Judge orders settlement talk for NFL, union on Peterson case
MINNEAPOLIS (AP) A federal magistrate ordered the NFL and the NFL Players Association into settlement negotiations Monday in their fight over Adrian Peterson's suspension.
U.S. Magistrate Judge Janie Mayeron set a settlement conference for Aug. 13. That is the same day U.S. District Judge David Doty has scheduled a hearing on the NFLPA's contempt-of-court motion against the league and Commissioner Roger Goodell, for not complying with Doty's order to send Peterson's disciplinary matter back to the NFL arbitrator.
The hearing in Doty's chambers was delayed until after the settlement conference, union spokesman George Atallah said.
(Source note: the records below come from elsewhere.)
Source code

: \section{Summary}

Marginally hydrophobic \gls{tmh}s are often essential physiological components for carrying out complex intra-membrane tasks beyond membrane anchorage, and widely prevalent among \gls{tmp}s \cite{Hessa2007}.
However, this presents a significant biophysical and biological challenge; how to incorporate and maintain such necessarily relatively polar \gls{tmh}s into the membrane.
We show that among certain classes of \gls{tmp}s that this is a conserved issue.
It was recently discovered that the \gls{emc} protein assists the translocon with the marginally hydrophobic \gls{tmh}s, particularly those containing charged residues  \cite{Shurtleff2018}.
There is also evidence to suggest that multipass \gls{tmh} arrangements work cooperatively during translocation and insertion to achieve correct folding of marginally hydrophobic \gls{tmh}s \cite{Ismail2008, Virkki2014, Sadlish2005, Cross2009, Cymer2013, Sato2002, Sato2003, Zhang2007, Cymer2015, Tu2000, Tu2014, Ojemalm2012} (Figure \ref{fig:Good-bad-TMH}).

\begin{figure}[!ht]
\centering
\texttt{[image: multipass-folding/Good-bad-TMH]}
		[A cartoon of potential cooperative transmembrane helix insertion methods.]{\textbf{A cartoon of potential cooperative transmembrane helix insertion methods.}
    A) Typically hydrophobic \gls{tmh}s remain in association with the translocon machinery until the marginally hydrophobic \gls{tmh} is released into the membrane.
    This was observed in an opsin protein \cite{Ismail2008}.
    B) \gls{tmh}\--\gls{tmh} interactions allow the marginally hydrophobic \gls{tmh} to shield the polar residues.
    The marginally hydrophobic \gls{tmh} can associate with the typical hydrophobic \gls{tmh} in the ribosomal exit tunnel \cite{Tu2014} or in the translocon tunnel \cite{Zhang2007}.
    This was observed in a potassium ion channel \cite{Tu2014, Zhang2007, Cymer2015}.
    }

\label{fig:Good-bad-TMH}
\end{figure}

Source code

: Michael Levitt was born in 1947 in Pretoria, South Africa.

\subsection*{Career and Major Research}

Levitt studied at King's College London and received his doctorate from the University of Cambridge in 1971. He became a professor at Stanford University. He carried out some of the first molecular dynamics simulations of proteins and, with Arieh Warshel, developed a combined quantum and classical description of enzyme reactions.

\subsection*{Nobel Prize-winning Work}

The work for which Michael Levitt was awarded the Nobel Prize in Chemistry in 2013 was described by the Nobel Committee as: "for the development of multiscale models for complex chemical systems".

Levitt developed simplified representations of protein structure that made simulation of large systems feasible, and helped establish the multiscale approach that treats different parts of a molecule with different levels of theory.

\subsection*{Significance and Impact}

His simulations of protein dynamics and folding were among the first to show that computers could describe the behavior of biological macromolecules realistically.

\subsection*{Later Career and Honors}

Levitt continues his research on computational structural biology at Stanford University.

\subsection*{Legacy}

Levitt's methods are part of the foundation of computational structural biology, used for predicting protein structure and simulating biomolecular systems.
Both Atallah and NFL spokesman Brian McCarthy declined to comment on the order, but Mayeron spelled out her expectations tersely.
''All participants should plan on spending the entire day and evening, if necessary,'' she said.
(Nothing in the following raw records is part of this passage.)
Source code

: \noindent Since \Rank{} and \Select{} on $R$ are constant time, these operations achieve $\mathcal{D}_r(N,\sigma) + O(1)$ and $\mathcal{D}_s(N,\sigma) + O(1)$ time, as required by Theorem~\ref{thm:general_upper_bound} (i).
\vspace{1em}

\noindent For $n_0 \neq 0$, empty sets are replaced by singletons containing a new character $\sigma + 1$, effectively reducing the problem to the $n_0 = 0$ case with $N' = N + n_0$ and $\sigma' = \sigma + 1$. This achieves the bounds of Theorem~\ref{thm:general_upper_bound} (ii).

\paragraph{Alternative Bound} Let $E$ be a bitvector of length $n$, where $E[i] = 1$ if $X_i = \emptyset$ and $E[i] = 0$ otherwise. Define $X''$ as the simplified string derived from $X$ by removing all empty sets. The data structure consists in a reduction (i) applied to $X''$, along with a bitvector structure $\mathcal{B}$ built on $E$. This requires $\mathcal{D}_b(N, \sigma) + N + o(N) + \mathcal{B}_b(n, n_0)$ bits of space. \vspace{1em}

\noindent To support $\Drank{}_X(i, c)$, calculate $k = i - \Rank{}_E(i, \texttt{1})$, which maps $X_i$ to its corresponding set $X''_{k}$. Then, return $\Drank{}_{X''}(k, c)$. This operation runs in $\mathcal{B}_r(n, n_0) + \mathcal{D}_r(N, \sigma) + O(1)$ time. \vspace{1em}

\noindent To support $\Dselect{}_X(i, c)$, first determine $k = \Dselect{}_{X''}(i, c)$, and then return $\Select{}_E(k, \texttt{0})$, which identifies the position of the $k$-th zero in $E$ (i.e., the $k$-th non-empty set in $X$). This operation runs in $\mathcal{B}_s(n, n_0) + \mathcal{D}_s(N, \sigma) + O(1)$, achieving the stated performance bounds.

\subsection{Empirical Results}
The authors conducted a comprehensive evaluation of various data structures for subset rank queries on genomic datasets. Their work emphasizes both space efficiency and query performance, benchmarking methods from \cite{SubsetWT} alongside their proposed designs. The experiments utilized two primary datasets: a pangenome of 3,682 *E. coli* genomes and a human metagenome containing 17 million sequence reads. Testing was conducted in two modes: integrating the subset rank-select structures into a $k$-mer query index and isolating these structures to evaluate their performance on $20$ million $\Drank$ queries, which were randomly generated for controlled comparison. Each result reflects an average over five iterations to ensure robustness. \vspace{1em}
She ordered both sides to discuss a settlement on or before July 30 and if nothing comes of that to give her confidential letters outlining their positions by Aug. 6.
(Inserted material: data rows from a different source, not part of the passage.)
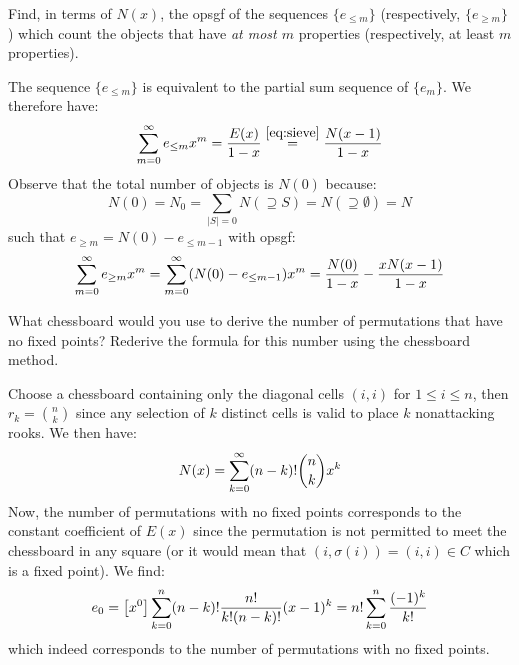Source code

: \begin{exercise}
    Find, in terms of $N(x)$, the opsgf of the sequences $\{e_{\leq m}\}$ (respectively, $\{e_{\geq m}\}$) which count the objects that have \emph{at most $m$} properties (respectively, at least $m$ properties).
\end{exercise}
\begin{solution}
    The sequence $\{e_{\leq m}\}$ is equivalent to the partial sum sequence of $\{e_m\}$. We therefore have:
    \[
        \bsum[m] e_{\leq m}x^m = \frac{E(x)}{1-x} \estep{\eqref{eq:sieve}} \frac{N(x-1)}{1-x}
    \]
    Observe that the total number of objects is $N(0)$ because:
    \[
        N(0) = N_0 = \sum_{|S| = 0} N(\supseteq S) = N(\supseteq \emptyset) = N
    \]
    such that $e_{\geq m} = N(0) - e_{\leq m-1}$ with opsgf:
    \[
        \bsum[m] e_{\geq m}x^m =  \bsum[m] (N(0) - e_{\leq m-1})x^m = \frac{N(0)}{1-x} - \frac{xN(x-1)}{1-x}
    \]
\end{solution}

\begin{exercise}
    What chessboard would you use to derive the number of permutations that have no fixed points? Rederive the formula for this number using the chessboard method.
\end{exercise}
\begin{solution}
    Choose a chessboard containing only the diagonal cells $(i, i)$ for $1\leq i \leq n$, then $r_k = \binom{n}{k}$ since any selection of $k$ distinct cells is valid to place $k$ nonattacking rooks. We then have:
    \[
        N(x) = \bsum[k] (n-k)!\binom{n}{k}x^k 
    \]
    Now, the number of permutations with no fixed points corresponds to the constant coefficient of $E(x)$ since the permutation is not permitted to meet the chessboard in any square (or it would mean that $(i, \sigma(i)) = (i, i) \in C$ which is a fixed point). We find:
    \[
        e_0 = \coeff{x^0}\sum_{k=0}^n (n-k)! \frac{n!}{k!(n-k)!}(x-1)^k = n! \sum_{k=0}^n \frac{(-1)^k}{k!}
    \]
    which indeed corresponds to the number of permutations with no fixed points.
\end{solution}

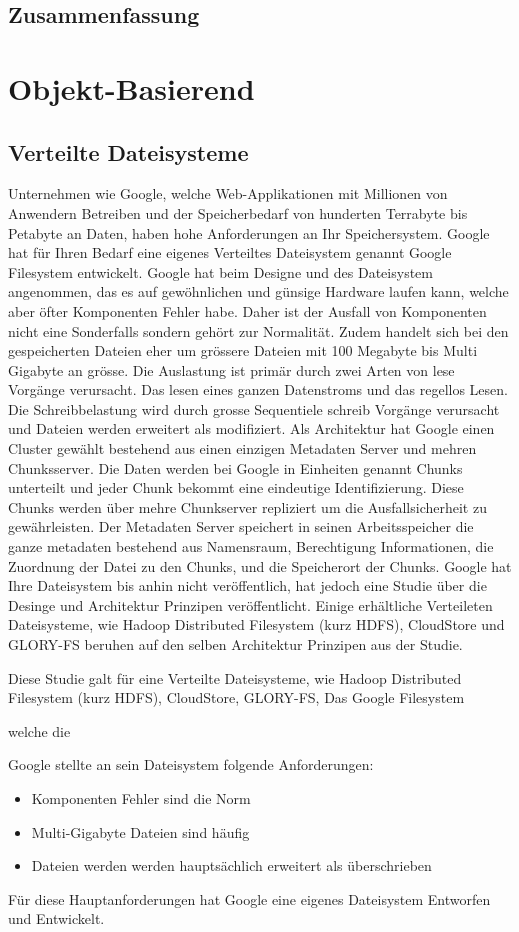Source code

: \subsection{Zusammenfassung}


\section{Objekt-Basierend}

\subsection{Verteilte Dateisysteme}
Unternehmen wie Google, welche Web-Applikationen mit Millionen von Anwendern Betreiben und der Speicherbedarf von hunderten Terrabyte bis Petabyte an Daten,  haben hohe Anforderungen an Ihr Speichersystem. Google hat für Ihren Bedarf eine eigenes Verteiltes Dateisystem genannt Google Filesystem entwickelt. Google hat beim Designe und des Dateisystem angenommen, das es auf gewöhnlichen und günsige Hardware laufen kann, welche aber öfter Komponenten Fehler habe. Daher ist der Ausfall von Komponenten nicht eine Sonderfalls sondern gehört zur Normalität. Zudem handelt sich bei den gespeicherten Dateien eher um grössere Dateien mit 100 Megabyte bis Multi Gigabyte an grösse. Die Auslastung ist primär durch zwei Arten von lese Vorgänge verursacht. Das lesen eines ganzen Datenstroms und das regellos Lesen. Die Schreibbelastung wird durch grosse Sequentiele schreib Vorgänge verursacht und Dateien werden erweitert als modifiziert. Als Architektur hat Google einen Cluster gewählt bestehend aus einen einzigen Metadaten Server und mehren Chunksserver. Die Daten werden bei Google in Einheiten genannt Chunks unterteilt und jeder Chunk bekommt eine eindeutige Identifizierung. Diese Chunks werden über mehre Chunkserver repliziert um die Ausfallsicherheit zu gewährleisten. Der Metadaten Server speichert in seinen Arbeitsspeicher die ganze metadaten bestehend aus Namensraum, Berechtigung Informationen, die Zuordnung der Datei zu den Chunks, und die Speicherort der Chunks. Google hat Ihre Dateisystem bis anhin nicht veröffentlich, hat jedoch eine  Studie über die Desinge und Architektur Prinzipen veröffentlicht. Einige erhältliche Verteileten Dateisysteme, wie Hadoop Distributed Filesystem (kurz HDFS), CloudStore und GLORY-FS beruhen auf den selben Architektur Prinzipen aus der Studie.


 Diese Studie galt für eine Verteilte Dateisysteme, wie Hadoop Distributed Filesystem (kurz HDFS), CloudStore, GLORY-FS,
 Das Google Filesystem 

welche die


 Google stellte an sein Dateisystem folgende Anforderungen: 
\begin{itemize}
\item Komponenten Fehler sind die Norm
\item Multi-Gigabyte Dateien sind häufig
\item Dateien werden werden hauptsächlich erweitert als überschrieben
\end{itemize}

Für diese Hauptanforderungen hat Google eine eigenes Dateisystem Entworfen und Entwickelt.



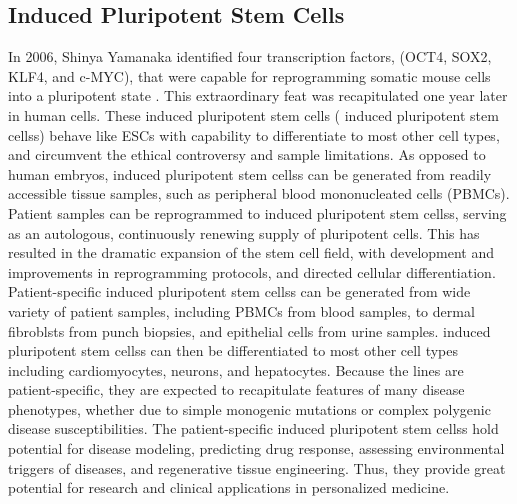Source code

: \documentclass[sigconf]{acmart}
\begin{document}
\subsection{Induced Pluripotent Stem Cells} 
In 2006, Shinya Yamanaka identified four transcription factors, (OCT4, SOX2, KLF4, and c-MYC), that were capable for reprogramming somatic mouse cells into a pluripotent state \cite{takahashi2007induction}. This extraordinary feat was recapitulated one year later in human cells. These induced
pluripotent stem cells ( induced pluripotent stem cellss) behave like ESCs with capability to differentiate to most other cell
types, and circumvent the ethical controversy and sample limitations. As opposed to human
embryos,  induced pluripotent stem cellss can be generated from readily accessible tissue samples, such as peripheral
blood mononucleated cells (PBMCs). Patient samples can be reprogrammed to  induced pluripotent stem cellss, serving
as an autologous, continuously renewing supply of pluripotent cells.
This has resulted in the dramatic expansion of the stem cell field, with development and
improvements in reprogramming protocols, and directed cellular differentiation. Patient-specific
 induced pluripotent stem cellss can be generated from wide variety of patient samples, including PBMCs from blood
samples, to dermal fibroblsts from punch biopsies, and epithelial cells from urine samples.
 induced pluripotent stem cellss can then be differentiated to most other cell types including cardiomyocytes, neurons, and
hepatocytes. Because the lines are patient-specific, they are expected to recapitulate features of
many disease phenotypes, whether due to simple monogenic mutations or complex polygenic
disease susceptibilities. The patient-specific  induced pluripotent stem cellss hold potential for disease modeling,
predicting drug response, assessing environmental triggers of diseases, and regenerative tissue engineering. Thus, they provide
great potential for research and clinical applications in personalized medicine.
\end{document}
Noncompliance with the order, Mayeron wrote, could lead to ''an appropriate sanction.''
Peterson was punished by the league for a child abuse charge he faced in Texas regarding his young son. His discipline was essentially a six-game suspension, but he was sidelined for nine games before that on paid leave while the child abuse case moved through the legal system.
The NFLPA filed a petition last Dec. 15, seeking a rejection of NFL arbitrator Harold Henderson's decision to deny Peterson's appeal of his suspension.
Doty sided with the union in his ruling issued Feb. 26, and the league appealed. The NFL asked the 8th U.S. Circuit Court of Appeals in its initial filing April 8 to overturn Doty on the grounds he didn't have authority to usurp a case the league argued should be limited to a labor dispute and thus fell under the umbrella of the collective bargaining agreement.
Goodell reinstated Peterson on April 16, rendering any re-arbitration process moot in terms of the star running back's playing status. But the issue has stayed alive in court, with both sides remaining at odds over fairness and administration of the NFL's personal conduct policy.
On May 19, the NFLPA filed its motion to hold the NFL and Goodell in contempt of court, alleging the league ''deliberately ignored'' Doty's decision and the union's repeated subsequent requests to comply by forcing Henderson to reconsider his decision.
Peterson was initially reticent toward returning to the Vikings, but he softened his stance and rejoined his teammates for practice on June 2. The Vikings report for training camp on Saturday.